++++ Dataset records ++++

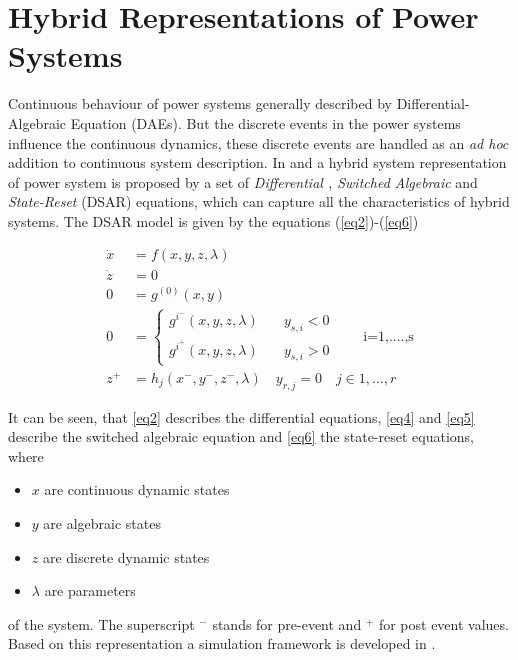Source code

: \documentclass{article}	%
\author{Mohammed Ahsan Adib Murad, ID: 16203295}
\title{}
\date{\parbox{\linewidth}{\centering%
  \today\endgraf\bigskip\center
  \endgraf\medskip
   \endgraf
  University College Dublin}}
\begin{document}
\maketitle			%

\section{Hybrid Representations of Power Systems}

Continuous behaviour of power systems generally described by Differential-Algebraic Equation (DAEs). But the discrete events in the power systems influence the continuous dynamics, these discrete events are handled as an \textit{ad hoc} addition to continuous system description.
In \cite{H1} and \cite{H2} a hybrid system representation of power system is proposed by a set of \textit{Differential , Switched Algebraic} and \textit{State-Reset} (DSAR) equations, which can capture all the characteristics of hybrid systems. The DSAR model is given by the equations (\ref{eq2})-(\ref{eq6})

\begin{align}
\dot{x}                    & = f(x,y,z,\lambda) \label{eq2} \\
\dot{z}                    & = 0 \label{eq3}                \\
0                          & =g^{(0)}(x,y) \label{eq4}      \\
0                          & = \begin{cases}
    g^{i^-}(x,y,z,\lambda) & \quad y_{s,i} < 0              \\
    g^{i^+}(x,y,z,\lambda) & \quad y_{s,i} > 0
  \end{cases}
  \qquad \text{i=1,....,s} \label{eq5}                      \\
z^+                        & = h_j(x^-,y^-,z^-,\lambda) \quad y_{r,j}=0 \quad j\in {1,...,r} \label{eq6}
\end{align}

It can be seen, that \eqref{eq2} describes the differential equations, \eqref{eq4} and \eqref{eq5} describe the switched algebraic equation and \eqref{eq6} the state-reset equations, where
\begin{itemize}
\item $x$ are continuous dynamic states
\item $y$ are algebraic states
\item $z$ are discrete dynamic states
\item $\lambda$ are parameters
\end{itemize}
of the system. The superscript $^-$ stands for pre-event and $^+$ for post event values. Based on this representation a simulation framework is developed in \cite{turhum}.
\end{document}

++++

Problem to solve:
If pictures appear in the data, omit them and copy all other parts exactly.

Result below:
Source code

: \documentclass{article}	%
\author{Mohammed Ahsan Adib Murad, ID: 16203295}
\title{}
\date{\parbox{\linewidth}{\centering%
  \today\endgraf\bigskip\center
  \endgraf\medskip
   \endgraf
  University College Dublin}}
\begin{document}
\maketitle			%

\section{Hybrid Representations of Power Systems}

Continuous behaviour of power systems generally described by Differential-Algebraic Equation (DAEs). But the discrete events in the power systems influence the continuous dynamics, these discrete events are handled as an \textit{ad hoc} addition to continuous system description.
In \cite{H1} and \cite{H2} a hybrid system representation of power system is proposed by a set of \textit{Differential , Switched Algebraic} and \textit{State-Reset} (DSAR) equations, which can capture all the characteristics of hybrid systems. The DSAR model is given by the equations (\ref{eq2})-(\ref{eq6})

\begin{align}
\dot{x}                    & = f(x,y,z,\lambda) \label{eq2} \\
\dot{z}                    & = 0 \label{eq3}                \\
0                          & =g^{(0)}(x,y) \label{eq4}      \\
0                          & = \begin{cases}
    g^{i^-}(x,y,z,\lambda) & \quad y_{s,i} < 0              \\
    g^{i^+}(x,y,z,\lambda) & \quad y_{s,i} > 0
  \end{cases}
  \qquad \text{i=1,....,s} \label{eq5}                      \\
z^+                        & = h_j(x^-,y^-,z^-,\lambda) \quad y_{r,j}=0 \quad j\in {1,...,r} \label{eq6}
\end{align}

It can be seen, that \eqref{eq2} describes the differential equations, \eqref{eq4} and \eqref{eq5} describe the switched algebraic equation and \eqref{eq6} the state-reset equations, where
\begin{itemize}
\item $x$ are continuous dynamic states
\item $y$ are algebraic states
\item $z$ are discrete dynamic states
\item $\lambda$ are parameters
\end{itemize}
of the system. The superscript $^-$ stands for pre-event and $^+$ for post event values. Based on this representation a simulation framework is developed in \cite{turhum}.
\end{document}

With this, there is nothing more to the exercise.